Nova cidade antiga

Bernardo Camara

  • Encravada na região do Vale do Paraíba, no estado do Rio de Janeiro, São João Marcos já viveu seus dias de glória. Na rota da estrada real, protagonizou o ciclo do café e chegou ao século XX como a primeira cidade brasileira a ser tombada, em 1939. Mas um ano depois perdeu o título de patrimônio, foi evacuada e suas edificações, implodidas: ela seria inundada pelo represamento do Ribeirão das Lajes. 
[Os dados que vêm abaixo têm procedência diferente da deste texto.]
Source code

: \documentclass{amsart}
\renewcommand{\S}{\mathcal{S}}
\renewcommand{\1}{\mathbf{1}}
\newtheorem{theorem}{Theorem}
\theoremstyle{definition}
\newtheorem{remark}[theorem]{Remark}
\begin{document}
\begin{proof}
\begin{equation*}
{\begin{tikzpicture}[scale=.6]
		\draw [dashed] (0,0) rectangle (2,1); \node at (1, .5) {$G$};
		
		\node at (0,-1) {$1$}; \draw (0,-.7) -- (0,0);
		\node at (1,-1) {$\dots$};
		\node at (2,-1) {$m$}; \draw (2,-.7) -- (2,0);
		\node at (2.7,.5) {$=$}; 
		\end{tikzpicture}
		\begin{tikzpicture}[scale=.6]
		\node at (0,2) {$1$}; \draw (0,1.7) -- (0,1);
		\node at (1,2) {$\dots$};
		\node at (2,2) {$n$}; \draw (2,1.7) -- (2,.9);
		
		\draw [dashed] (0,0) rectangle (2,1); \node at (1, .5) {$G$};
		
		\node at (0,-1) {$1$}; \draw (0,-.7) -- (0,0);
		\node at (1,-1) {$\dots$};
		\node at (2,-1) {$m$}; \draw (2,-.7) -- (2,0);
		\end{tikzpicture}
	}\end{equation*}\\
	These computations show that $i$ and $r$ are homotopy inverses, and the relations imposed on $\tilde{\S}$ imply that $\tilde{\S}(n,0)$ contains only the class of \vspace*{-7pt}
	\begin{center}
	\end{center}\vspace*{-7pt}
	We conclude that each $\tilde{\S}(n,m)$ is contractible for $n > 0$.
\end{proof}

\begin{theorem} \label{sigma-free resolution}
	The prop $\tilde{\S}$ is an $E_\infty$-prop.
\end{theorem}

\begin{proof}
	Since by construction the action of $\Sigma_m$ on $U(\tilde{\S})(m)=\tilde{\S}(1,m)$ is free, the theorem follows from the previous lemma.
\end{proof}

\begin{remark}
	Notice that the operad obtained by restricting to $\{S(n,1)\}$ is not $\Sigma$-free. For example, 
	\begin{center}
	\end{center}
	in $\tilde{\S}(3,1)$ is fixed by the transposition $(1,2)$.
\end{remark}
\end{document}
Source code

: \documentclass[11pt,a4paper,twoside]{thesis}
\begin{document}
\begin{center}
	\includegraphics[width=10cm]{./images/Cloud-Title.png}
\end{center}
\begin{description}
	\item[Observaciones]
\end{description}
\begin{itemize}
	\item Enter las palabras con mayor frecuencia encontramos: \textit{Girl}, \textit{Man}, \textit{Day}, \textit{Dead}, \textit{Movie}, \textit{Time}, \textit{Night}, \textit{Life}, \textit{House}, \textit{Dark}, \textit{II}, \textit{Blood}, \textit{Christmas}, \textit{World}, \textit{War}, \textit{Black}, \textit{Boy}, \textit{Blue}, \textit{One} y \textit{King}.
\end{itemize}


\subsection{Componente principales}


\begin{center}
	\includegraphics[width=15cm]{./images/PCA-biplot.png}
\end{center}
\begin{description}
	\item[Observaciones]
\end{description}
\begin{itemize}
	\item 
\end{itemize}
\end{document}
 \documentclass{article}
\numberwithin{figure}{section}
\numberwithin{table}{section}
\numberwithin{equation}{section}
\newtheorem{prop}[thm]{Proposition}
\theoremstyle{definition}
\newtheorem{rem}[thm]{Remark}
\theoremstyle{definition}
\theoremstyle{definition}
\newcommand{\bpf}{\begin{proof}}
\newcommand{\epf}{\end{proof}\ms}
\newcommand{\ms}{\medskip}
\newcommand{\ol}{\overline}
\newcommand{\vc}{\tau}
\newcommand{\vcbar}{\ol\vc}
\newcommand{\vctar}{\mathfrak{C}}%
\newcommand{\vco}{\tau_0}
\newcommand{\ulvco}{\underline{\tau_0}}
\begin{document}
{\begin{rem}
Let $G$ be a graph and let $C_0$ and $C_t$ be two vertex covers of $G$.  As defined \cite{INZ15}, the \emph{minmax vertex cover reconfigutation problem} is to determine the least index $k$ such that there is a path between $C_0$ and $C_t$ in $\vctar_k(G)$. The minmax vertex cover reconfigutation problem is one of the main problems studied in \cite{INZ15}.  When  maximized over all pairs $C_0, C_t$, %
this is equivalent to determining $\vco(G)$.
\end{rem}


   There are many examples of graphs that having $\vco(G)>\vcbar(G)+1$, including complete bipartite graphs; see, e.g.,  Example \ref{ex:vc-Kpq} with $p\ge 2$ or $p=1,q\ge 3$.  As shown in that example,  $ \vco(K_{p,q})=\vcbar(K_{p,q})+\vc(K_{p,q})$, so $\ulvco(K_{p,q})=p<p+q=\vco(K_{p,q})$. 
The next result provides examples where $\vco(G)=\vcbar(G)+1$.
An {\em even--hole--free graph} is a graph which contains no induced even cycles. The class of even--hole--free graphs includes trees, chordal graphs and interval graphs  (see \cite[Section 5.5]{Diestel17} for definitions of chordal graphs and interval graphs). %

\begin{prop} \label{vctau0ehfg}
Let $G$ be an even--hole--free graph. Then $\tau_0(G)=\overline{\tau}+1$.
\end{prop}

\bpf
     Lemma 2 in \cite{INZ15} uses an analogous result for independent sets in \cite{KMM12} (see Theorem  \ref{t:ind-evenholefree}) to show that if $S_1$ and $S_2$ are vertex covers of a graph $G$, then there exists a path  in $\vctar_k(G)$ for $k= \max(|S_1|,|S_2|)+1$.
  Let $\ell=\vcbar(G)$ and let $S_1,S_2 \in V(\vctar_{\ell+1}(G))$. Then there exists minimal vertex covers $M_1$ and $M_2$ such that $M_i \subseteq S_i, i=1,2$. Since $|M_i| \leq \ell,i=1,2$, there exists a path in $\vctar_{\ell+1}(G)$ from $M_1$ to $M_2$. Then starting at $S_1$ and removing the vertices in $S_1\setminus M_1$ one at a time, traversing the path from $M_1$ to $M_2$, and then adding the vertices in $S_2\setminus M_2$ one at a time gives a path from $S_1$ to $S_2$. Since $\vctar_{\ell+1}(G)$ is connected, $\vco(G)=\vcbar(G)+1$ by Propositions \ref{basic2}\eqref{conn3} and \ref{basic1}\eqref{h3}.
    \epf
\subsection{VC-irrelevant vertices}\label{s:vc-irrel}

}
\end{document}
    Quase sete décadas se passaram, e nem sinal da água. Contrariando as previsões, a barragem no rio não alagou São João Marcos. Mas o mal já estava feito. A cidade sumiu do mapa e permaneceu abandonada por todo esse tempo. Hoje, no lugar dos palacetes, teatros e igrejas que compunham a paisagem, só se vê mato. Mas uma equipe de pesquisadores já começou a capinar a área e vai transformá-la num parque arqueológico.

    “São João Marcos já foi muito próspera, era moderna para sua época. Se tivesse sido preservada, seria como uma pequena Paraty”, diz Ondemar Dias, presidente do Instituto de Arqueologia Brasileira (IAB), que trabalha no projeto. “Estamos limpando as ruínas, mas já dá para dizer que é um sítio arqueológico fantástico”.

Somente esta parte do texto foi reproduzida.